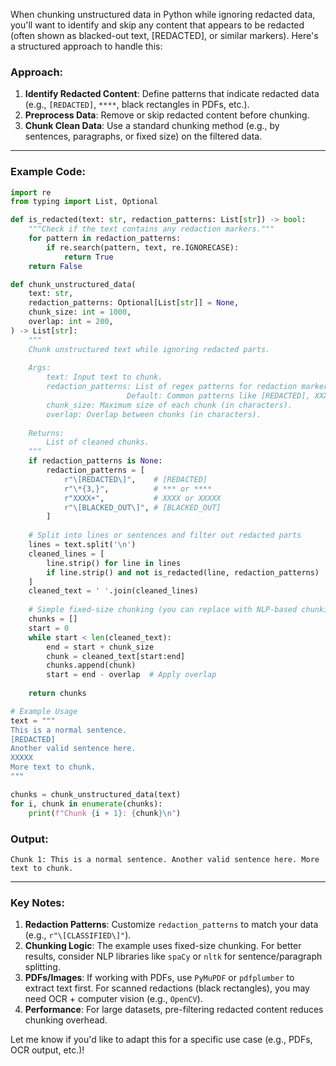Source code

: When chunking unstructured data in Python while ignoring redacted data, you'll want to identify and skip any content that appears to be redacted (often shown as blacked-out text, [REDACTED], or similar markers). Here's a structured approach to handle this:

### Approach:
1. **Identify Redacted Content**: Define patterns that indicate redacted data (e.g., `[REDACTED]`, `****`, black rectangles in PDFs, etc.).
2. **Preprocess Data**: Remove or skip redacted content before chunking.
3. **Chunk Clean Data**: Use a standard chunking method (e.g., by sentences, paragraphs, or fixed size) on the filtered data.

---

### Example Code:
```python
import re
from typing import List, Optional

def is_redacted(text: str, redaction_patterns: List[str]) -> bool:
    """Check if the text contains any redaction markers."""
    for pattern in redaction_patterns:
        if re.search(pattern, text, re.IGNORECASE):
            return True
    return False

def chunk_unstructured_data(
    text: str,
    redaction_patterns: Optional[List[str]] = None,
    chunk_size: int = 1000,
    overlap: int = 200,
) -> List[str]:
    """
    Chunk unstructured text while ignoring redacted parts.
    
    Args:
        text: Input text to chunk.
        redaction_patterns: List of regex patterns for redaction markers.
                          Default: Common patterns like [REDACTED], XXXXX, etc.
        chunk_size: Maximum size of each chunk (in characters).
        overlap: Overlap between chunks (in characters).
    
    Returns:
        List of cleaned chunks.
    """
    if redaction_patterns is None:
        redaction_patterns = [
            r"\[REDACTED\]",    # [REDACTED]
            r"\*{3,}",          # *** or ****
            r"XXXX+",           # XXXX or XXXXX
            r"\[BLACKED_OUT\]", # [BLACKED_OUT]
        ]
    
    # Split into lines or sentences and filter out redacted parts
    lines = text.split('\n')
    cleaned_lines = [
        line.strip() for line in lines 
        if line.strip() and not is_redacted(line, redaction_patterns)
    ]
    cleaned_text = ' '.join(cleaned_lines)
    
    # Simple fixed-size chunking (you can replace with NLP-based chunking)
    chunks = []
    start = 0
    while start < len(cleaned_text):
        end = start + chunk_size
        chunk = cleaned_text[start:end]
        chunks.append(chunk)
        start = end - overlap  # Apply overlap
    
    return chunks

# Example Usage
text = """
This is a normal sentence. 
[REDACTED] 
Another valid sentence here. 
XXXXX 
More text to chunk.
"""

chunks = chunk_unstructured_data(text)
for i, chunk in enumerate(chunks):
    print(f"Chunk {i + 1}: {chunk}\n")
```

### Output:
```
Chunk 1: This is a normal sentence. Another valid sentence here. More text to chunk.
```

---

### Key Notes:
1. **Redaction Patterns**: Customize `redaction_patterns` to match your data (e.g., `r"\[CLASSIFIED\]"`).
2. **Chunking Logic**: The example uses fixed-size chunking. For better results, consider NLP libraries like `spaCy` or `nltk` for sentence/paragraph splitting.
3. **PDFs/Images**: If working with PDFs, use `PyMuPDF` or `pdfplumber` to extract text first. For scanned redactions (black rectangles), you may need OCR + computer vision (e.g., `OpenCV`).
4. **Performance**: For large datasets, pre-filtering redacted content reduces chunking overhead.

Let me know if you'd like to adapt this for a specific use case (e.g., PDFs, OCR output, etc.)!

-*-*-

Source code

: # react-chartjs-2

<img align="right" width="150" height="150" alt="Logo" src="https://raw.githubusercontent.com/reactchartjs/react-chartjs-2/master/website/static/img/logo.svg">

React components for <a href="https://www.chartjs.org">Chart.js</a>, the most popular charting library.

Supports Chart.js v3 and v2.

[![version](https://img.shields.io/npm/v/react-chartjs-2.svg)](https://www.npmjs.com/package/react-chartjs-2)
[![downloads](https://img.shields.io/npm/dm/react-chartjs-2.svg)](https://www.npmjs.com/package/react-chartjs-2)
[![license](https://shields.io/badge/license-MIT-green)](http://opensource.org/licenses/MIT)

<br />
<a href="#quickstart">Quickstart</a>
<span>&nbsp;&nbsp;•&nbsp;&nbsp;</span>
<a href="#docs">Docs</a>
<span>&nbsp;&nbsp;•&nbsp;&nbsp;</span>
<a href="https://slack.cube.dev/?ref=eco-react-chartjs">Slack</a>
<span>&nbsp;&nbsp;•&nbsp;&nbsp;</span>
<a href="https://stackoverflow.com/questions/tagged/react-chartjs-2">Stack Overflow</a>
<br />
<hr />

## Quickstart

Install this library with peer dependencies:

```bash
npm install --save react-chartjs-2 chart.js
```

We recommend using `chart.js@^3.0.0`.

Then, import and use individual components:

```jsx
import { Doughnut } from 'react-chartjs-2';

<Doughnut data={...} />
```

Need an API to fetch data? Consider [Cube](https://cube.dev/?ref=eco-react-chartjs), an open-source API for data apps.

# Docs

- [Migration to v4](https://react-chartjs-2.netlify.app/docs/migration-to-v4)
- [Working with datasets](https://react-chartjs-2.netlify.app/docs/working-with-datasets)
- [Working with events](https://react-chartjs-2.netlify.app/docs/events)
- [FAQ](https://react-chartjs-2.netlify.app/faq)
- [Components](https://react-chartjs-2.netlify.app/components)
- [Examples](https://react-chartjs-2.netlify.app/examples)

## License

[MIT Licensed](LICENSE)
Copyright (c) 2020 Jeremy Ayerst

-*-*-

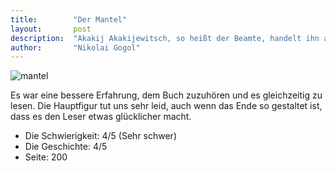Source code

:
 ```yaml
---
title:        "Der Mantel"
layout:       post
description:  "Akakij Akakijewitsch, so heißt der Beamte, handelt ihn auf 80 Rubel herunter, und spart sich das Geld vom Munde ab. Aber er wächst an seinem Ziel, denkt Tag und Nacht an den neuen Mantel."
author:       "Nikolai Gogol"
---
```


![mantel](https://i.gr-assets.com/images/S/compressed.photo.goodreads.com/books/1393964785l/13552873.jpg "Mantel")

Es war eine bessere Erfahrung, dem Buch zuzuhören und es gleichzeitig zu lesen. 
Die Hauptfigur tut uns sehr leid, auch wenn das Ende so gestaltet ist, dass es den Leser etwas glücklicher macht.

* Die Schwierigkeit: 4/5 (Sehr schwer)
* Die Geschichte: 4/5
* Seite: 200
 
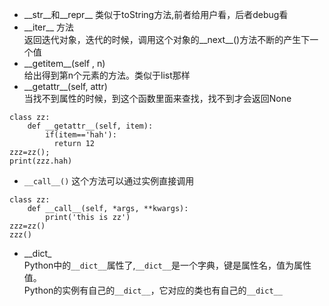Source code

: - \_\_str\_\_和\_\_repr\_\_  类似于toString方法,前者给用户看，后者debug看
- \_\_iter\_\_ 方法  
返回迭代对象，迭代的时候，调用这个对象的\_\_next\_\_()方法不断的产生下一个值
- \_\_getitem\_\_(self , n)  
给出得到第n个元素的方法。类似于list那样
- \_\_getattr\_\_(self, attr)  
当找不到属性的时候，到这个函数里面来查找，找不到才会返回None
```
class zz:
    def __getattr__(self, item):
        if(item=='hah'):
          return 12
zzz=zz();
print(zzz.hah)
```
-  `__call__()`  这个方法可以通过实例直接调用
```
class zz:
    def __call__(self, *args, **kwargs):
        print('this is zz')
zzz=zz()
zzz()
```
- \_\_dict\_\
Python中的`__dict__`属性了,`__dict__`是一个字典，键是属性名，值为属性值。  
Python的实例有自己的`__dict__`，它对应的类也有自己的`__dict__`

-*-*-

Instructions for the task -> What you return must be an exact retyping of the lines above starting at the line with "- [Examples](https://react-chartjs-2.netlify.app/examples)" and ending at the line with "Copyright (c) 2020 Jeremy Ayerst", and nothing besides.

Task response ->
- [Examples](https://react-chartjs-2.netlify.app/examples)

## License

[MIT Licensed](LICENSE)
Copyright (c) 2020 Jeremy Ayerst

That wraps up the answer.